Era el momento de pensar. Desde el balcón se veían las casas y los edificios de todas las épocas y estilos; derruidos o a punto del derrumbe, con las pinturas descascaradas en algunos casos o mejor preservadas en otros, los que permanecían incólumes y los pocos que surgían nuevos. Sin embargo, en todos los casos, incluso en los que estaban más cerca de decir adiós, había una serenidad que el Sol se encargaba de reafirmar al darle un tono blanco mezclado con sombras grises. La Habana, entonces, se parecía a esos cuadros impresionistas que tanto mencionaba Alejo Carpentier, con algo tan grande palpitando dentro a pesar de la suciedad y el estrago de la crisis, que a cualquiera no le quedaba más remedio que decir: «Coño, verdad que esta ciudad es linda».

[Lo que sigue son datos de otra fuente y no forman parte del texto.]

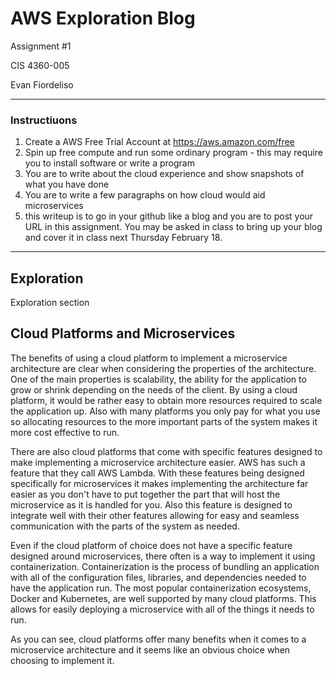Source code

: # AWS Exploration Blog

Assignment #1

CIS 4360-005

Evan Fiordeliso

---

### Instructiuons
1. Create a AWS Free Trial Account at https://aws.amazon.com/free
2. Spin up free compute and run some ordinary program - this may require you to install software or write a program
3. You are to write about the cloud experience and show snapshots of what you have done
4. You are to write a few paragraphs on how cloud would aid microservices
5. this writeup is to go in your github like a blog and you are to post your URL in this assignment.  You may be asked in class to bring up your blog and cover it in class next Thursday February 18.

---

## Exploration

Exploration section

## Cloud Platforms and Microservices

The benefits of using a cloud platform to implement a
microservice architecture are clear when considering the
properties of the architecture. One of the main properties
is scalability, the ability for the application to grow or
shrink depending on the needs of the client. By using a
cloud platform, it would be rather easy to obtain more
resources required to scale the application up. Also with
many platforms you only pay for what you use so allocating
resources to the more important parts of the system makes
it more cost effective to run.

There are also cloud platforms that come with specific
features designed to make implementing a microservice
architecture easier. AWS has such a feature that they call
AWS Lambda. With these features being designed specifically
for microservices it makes implementing the architecture
far easier as you don't have to put together the part that
will host the microservice as it is handled for you. Also
this feature is designed to integrate well with their other
features allowing for easy and seamless communication with
the parts of the system as needed.

Even if the cloud platform of choice does not have a specific
feature designed around microservices, there often is a way
to implement it using containerization. Containerization is
the process of bundling an application with all of the 
configuration files, libraries, and dependencies needed to
have the application run. The most popular containerization
ecosystems, Docker and Kubernetes, are well supported by many
cloud platforms. This allows for easily deploying a
microservice with all of the things it needs to run.

As you can see, cloud platforms offer many benefits when it
comes to a microservice architecture and it seems like an 
obvious choice when choosing to implement it.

Ahora, dentro de unos días, esta Habana que vive abrazada al mar cumplirá sus primeros 500 años. Y en esa hermosura, que los embates de la economía no han podido borrar, está su historia y, sobre todo, su gente. La Habana vive por el pasado que guardan sus piedras, pero también por las personas que cuelgan sus sábanas blancas en los balcones, como dice Gerardo Alfonso en su inolvidable canción; y que tampoco se rinden ante las dificultades cotidianas. Ellos son su mayor riqueza.

Brindo por esa ciudad, por lo que en ella se hace para sanar sus heridas. Pido que esa cura continúe, porque así se resguarda la memoria y felicidad de un pueblo. La Habana es Cuba porque en cada pedazo de esa urbe —hasta en el más impensable— hay trocitos de esta gran Isla; aunque también en cada pueblo y ciudad de este caimán verde hay algo —más público o más callado— en el que respira una partícula de nuestra capital.

Brindo, sí, por ese rescate; sin embargo pido también porque esa energía, esa innovación, esa creatividad redentora se clone para salvar el gran patrimonio cultural y arquitectónico que existe al interior de la patria. Digo esto y pienso en el Batey de Bolivia, en Ciego de Ávila, lleno de historia hasta en las raíces de sus árboles. O en los jardines desaparecidos del batey de Primero de Enero. O en el centro histórico de la capital avileña, con el misterio de sus portales a pesar de las balaustradas y columnas careadas o de sus techos de tejas que desaparecen para ser sustituidos por cubiertas infames.

Restaurar la memoria lleva economía y no poca, nadie lo pone en duda; pero lo que más lleva es pasión y deseos de hacer. No solo de pan vive el hombre. Y para que esa pasión germine y se imponga la voluntad de actuar es necesario conocer la historia, la más pequeña, la del terruño local; que, a fin de cuentas, es la más decisiva porque, sencillamente, no se ama lo que no se conoce.

Brindo ahora por La Habana y pienso en el Doctor Emilio Roig de Leuschering y en Fidel, que en los años más aciagos del período especial tomó en silencio y sin alardes las medidas para salvar la capital. Y pienso, también, en el guardián de esa gran ciudad. En el hombre que la recorre en silencio, que acaricia sus paredes —con la mano y la mirada—, en la persona que ha seguido el precepto martiano de unir el pensamiento y la acción. Pienso en él, y en el niño (que hoy es un hombre), que no se perdía sus andares por La Habana en la televisión. Pienso en lo tanto que le enseñó en esas andanzas y desde el asiento en la memoria le pide permiso para decir: «Gracias, Eusebio, por todo. Tú eres La Habana, pero también tú eres Cuba».